![Renewable energy: money to burn?](/media/2023/11_08/5270055.jpg)
© Ruslan Shamukov/TASS
Wind and solar projects can provide over a third of the world's electricity by 2030. Conclusions of the kind have been outlined in a mid-summer report by the Rocky Mountain Institute, a US-headquartered NPO specializing in clean energy. So, the sector is entering a phase of exponential growth, the document reads. This means that wind and solar projects are forecast to generate at least 33 percent of the world's electric power against the current 12 percent to entail to a drop in fossil fuel power generation and cheaper electricity.
It only remains to be seen how biased this study is, and whether the RMI forecast will come true. In the meantime, hydrocarbons remain in high demand amid the ongoing renewables advance, having a still very moderate impact on coal, oil and gas. The most promising hydrocarbon energy source is natural gas considered a transitional fuel type given the frenzied popularization of renewables.
The EU has pinned high hopes on the sun and wind. Brussels is fully committed to reducing carbon emissions so as to slow down the pace of global warming. But when it comes to direct funding of climate programs by specific states of the Old World, their governments suddenly start soberly assessing political and economic stakes required for the "great" transition from fossil fuels to renewable energy.
The European Union and Great Britain seek to achieve a "climate neutral" economy by 2050. Still, local "green camp" politicians will hardly escape the issue of growing protest sentiment, though surveys show certain support for reduced emissions. But the "zeal" weakens abruptly when it comes to clarifying people’s willingness to alter their lifestyle or embrace any additional costs as a sacrifice on the "green doctrine" altar.
For example, a really sensitive area is electric car "promotion". Last fall, EU member states reached a consensus on waiving sales of non-electric cars by 2035. Naturally, this is fraught with resistance, since reformatting the industry can hardly be seamless to the social field. We should expect a response from factory owners and executives producing fossil fuel cars, as they cannot welcome the changes outlined. They will strongly resist the goals of an accelerated deep industry transformation, rightly drawing the government’s attention to the high social risks over inevitable production curtailment, job cuts, strike threats, and the lack of major investment in revamping plant capacities. Plants producing gasoline and diesel cars are obviously going to be phased out, not restructured. The reason for that is lacking subsidies for pipeline renewal — financial coverage won’t be enough for everyone. After all, the lacklustre eurozone saw a recession in the first quarter, Eurostat says, though characterized as "the mildest possible" amid skyrocketing energy prices.
And adapting all the production lines for electric vehicles is all but inexpedient, because this will entail the need to close many field-oriented enterprises. The same fate awaits adjacent facilities making spare parts and outfit for fossil fuel cars.

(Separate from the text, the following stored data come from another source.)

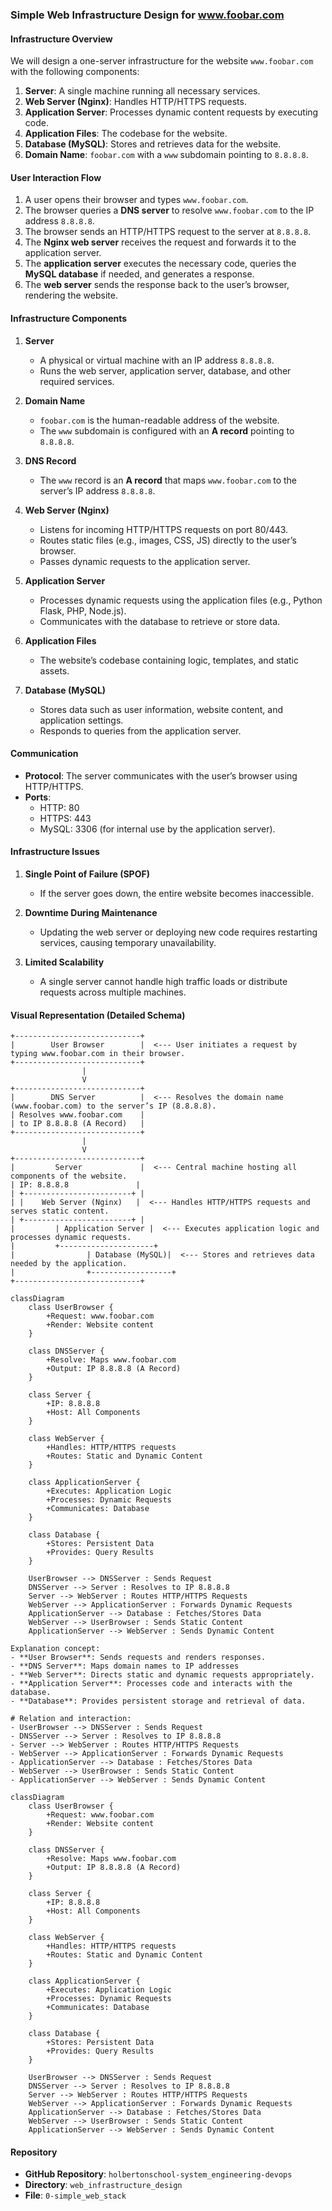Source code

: ### Simple Web Infrastructure Design for www.foobar.com

#### Infrastructure Overview
We will design a one-server infrastructure for the website `www.foobar.com` with the following components:

1. **Server**: A single machine running all necessary services.
2. **Web Server (Nginx)**: Handles HTTP/HTTPS requests.
3. **Application Server**: Processes dynamic content requests by executing code.
4. **Application Files**: The codebase for the website.
5. **Database (MySQL)**: Stores and retrieves data for the website.
6. **Domain Name**: `foobar.com` with a `www` subdomain pointing to `8.8.8.8`.

#### User Interaction Flow
1. A user opens their browser and types `www.foobar.com`.
2. The browser queries a **DNS server** to resolve `www.foobar.com` to the IP address `8.8.8.8`.
3. The browser sends an HTTP/HTTPS request to the server at `8.8.8.8`.
4. The **Nginx web server** receives the request and forwards it to the application server.
5. The **application server** executes the necessary code, queries the **MySQL database** if needed, and generates a response.
6. The **web server** sends the response back to the user’s browser, rendering the website.

#### Infrastructure Components

1. **Server**
   - A physical or virtual machine with an IP address `8.8.8.8`.
   - Runs the web server, application server, database, and other required services.

2. **Domain Name**
   - `foobar.com` is the human-readable address of the website.
   - The `www` subdomain is configured with an **A record** pointing to `8.8.8.8`.

3. **DNS Record**
   - The `www` record is an **A record** that maps `www.foobar.com` to the server’s IP address `8.8.8.8`.

4. **Web Server (Nginx)**
   - Listens for incoming HTTP/HTTPS requests on port 80/443.
   - Routes static files (e.g., images, CSS, JS) directly to the user’s browser.
   - Passes dynamic requests to the application server.

5. **Application Server**
   - Processes dynamic requests using the application files (e.g., Python Flask, PHP, Node.js).
   - Communicates with the database to retrieve or store data.

6. **Application Files**
   - The website’s codebase containing logic, templates, and static assets.

7. **Database (MySQL)**
   - Stores data such as user information, website content, and application settings.
   - Responds to queries from the application server.

#### Communication
- **Protocol**: The server communicates with the user’s browser using HTTP/HTTPS.
- **Ports**:
  - HTTP: 80
  - HTTPS: 443
  - MySQL: 3306 (for internal use by the application server).

#### Infrastructure Issues
1. **Single Point of Failure (SPOF)**
   - If the server goes down, the entire website becomes inaccessible.

2. **Downtime During Maintenance**
   - Updating the web server or deploying new code requires restarting services, causing temporary unavailability.

3. **Limited Scalability**
   - A single server cannot handle high traffic loads or distribute requests across multiple machines.

#### Visual Representation (Detailed Schema)
```plaintext
+----------------------------+
|        User Browser        |  <--- User initiates a request by typing www.foobar.com in their browser.
+----------------------------+
                |
                V
+----------------------------+
|        DNS Server          |  <--- Resolves the domain name (www.foobar.com) to the server’s IP (8.8.8.8).
| Resolves www.foobar.com    |
| to IP 8.8.8.8 (A Record)   |
+----------------------------+
                |
                V
+----------------------------+
|         Server             |  <--- Central machine hosting all components of the website.
| IP: 8.8.8.8               |
| +------------------------+ |
| |    Web Server (Nginx)   |  <--- Handles HTTP/HTTPS requests and serves static content.
| +------------------------+ |
|         | Application Server |  <--- Executes application logic and processes dynamic requests.
|         +---------------------+
|                | Database (MySQL)|  <--- Stores and retrieves data needed by the application.
|                +------------------+
+----------------------------+
```

```mermaid
classDiagram
    class UserBrowser {
        +Request: www.foobar.com
        +Render: Website content
    }

    class DNSServer {
        +Resolve: Maps www.foobar.com
        +Output: IP 8.8.8.8 (A Record)
    }

    class Server {
        +IP: 8.8.8.8
        +Host: All Components
    }

    class WebServer {
        +Handles: HTTP/HTTPS requests
        +Routes: Static and Dynamic Content
    }

    class ApplicationServer {
        +Executes: Application Logic
        +Processes: Dynamic Requests
        +Communicates: Database
    }

    class Database {
        +Stores: Persistent Data
        +Provides: Query Results
    }

    UserBrowser --> DNSServer : Sends Request
    DNSServer --> Server : Resolves to IP 8.8.8.8
    Server --> WebServer : Routes HTTP/HTTPS Requests
    WebServer --> ApplicationServer : Forwards Dynamic Requests
    ApplicationServer --> Database : Fetches/Stores Data
    WebServer --> UserBrowser : Sends Static Content
    ApplicationServer --> WebServer : Sends Dynamic Content

```
```plaintext
Explanation concept:
- **User Browser**: Sends requests and renders responses.
- **DNS Server**: Maps domain names to IP addresses
- **Web Server**: Directs static and dynamic requests appropriately.
- **Application Server**: Processes code and interacts with the database.
- **Database**: Provides persistent storage and retrieval of data.

# Relation and interaction:
- UserBrowser --> DNSServer : Sends Request
- DNSServer --> Server : Resolves to IP 8.8.8.8
- Server --> WebServer : Routes HTTP/HTTPS Requests
- WebServer --> ApplicationServer : Forwards Dynamic Requests
- ApplicationServer --> Database : Fetches/Stores Data
- WebServer --> UserBrowser : Sends Static Content
- ApplicationServer --> WebServer : Sends Dynamic Content
```

```plaintext
classDiagram
    class UserBrowser {
        +Request: www.foobar.com
        +Render: Website content
    }

    class DNSServer {
        +Resolve: Maps www.foobar.com
        +Output: IP 8.8.8.8 (A Record)
    }

    class Server {
        +IP: 8.8.8.8
        +Host: All Components
    }

    class WebServer {
        +Handles: HTTP/HTTPS requests
        +Routes: Static and Dynamic Content
    }

    class ApplicationServer {
        +Executes: Application Logic
        +Processes: Dynamic Requests
        +Communicates: Database
    }

    class Database {
        +Stores: Persistent Data
        +Provides: Query Results
    }

    UserBrowser --> DNSServer : Sends Request
    DNSServer --> Server : Resolves to IP 8.8.8.8
    Server --> WebServer : Routes HTTP/HTTPS Requests
    WebServer --> ApplicationServer : Forwards Dynamic Requests
    ApplicationServer --> Database : Fetches/Stores Data
    WebServer --> UserBrowser : Sends Static Content
    ApplicationServer --> WebServer : Sends Dynamic Content

```




#### Repository
- **GitHub Repository**: `holbertonschool-system_engineering-devops`
- **Directory**: `web_infrastructure_design`
- **File**: `0-simple_web_stack`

Whether it is worth the cost is both an economic and fundamental issue — are e-cars eco-friendly at all? Back in 2019, a curious study by Professor Christoph Buchal with the Munich Institute for Economic Research found that cutting-edge diesel vehicles were less harmful than electric ones. On average, the latter provide 20 percent more carbon dioxide (CO2) emissions.
Indeed, e-cars themselves do not pollute the atmosphere, but battery charging is up to power plants. And power grid energy is not "green" at all, featuring a kind of mix instead, in which the hydrocarbon component occasionally prevails (there may be also shares of renewable, atom or hydrogenation energy). Germany, for one, produces over a half of its electricity using renewables (57 percent in May 2023), with fossil fuels presenting the smaller part (it refers not only to natural gas and fuel oil, but also to the notorious brown coal the country is rich in; the nuclear component has been there until mid-April 2023, too).
Also, much energy is required to extract and process lithium, nickel, cobalt and manganese — the key metals needed for accumulator production.
Buchal's study input is as follows: e-car batteries are assumed to serve for a decade, and the average annual mileage of tested samples (electric and diesel cars) is 15,000 km. Thus, CO2 emissions of the popular TeslaModel3 will be equal to 156-181 grams per kilometer. Tesla’s opponent of the same class and equipment, a diesel Mercedes-Benz C220d shows noticeably less — 117-137 g/km.
Electric cars generally turn out to have failed their eco-mission. Objectively, we can only talk about the transfer of pollution sources from big urban centers to the outskirts.
This eloquently reveals the entire fallacy of the EU course to blindly accelerate the "big energy transition", which is primarily stimulated by their political bias towards Russia’s hydrocarbons, not by expediency or common sense. Today, perhaps the only objective global energy strategy is a gradual replacement of fossil fuels with less pollutive ones (renewables, atom).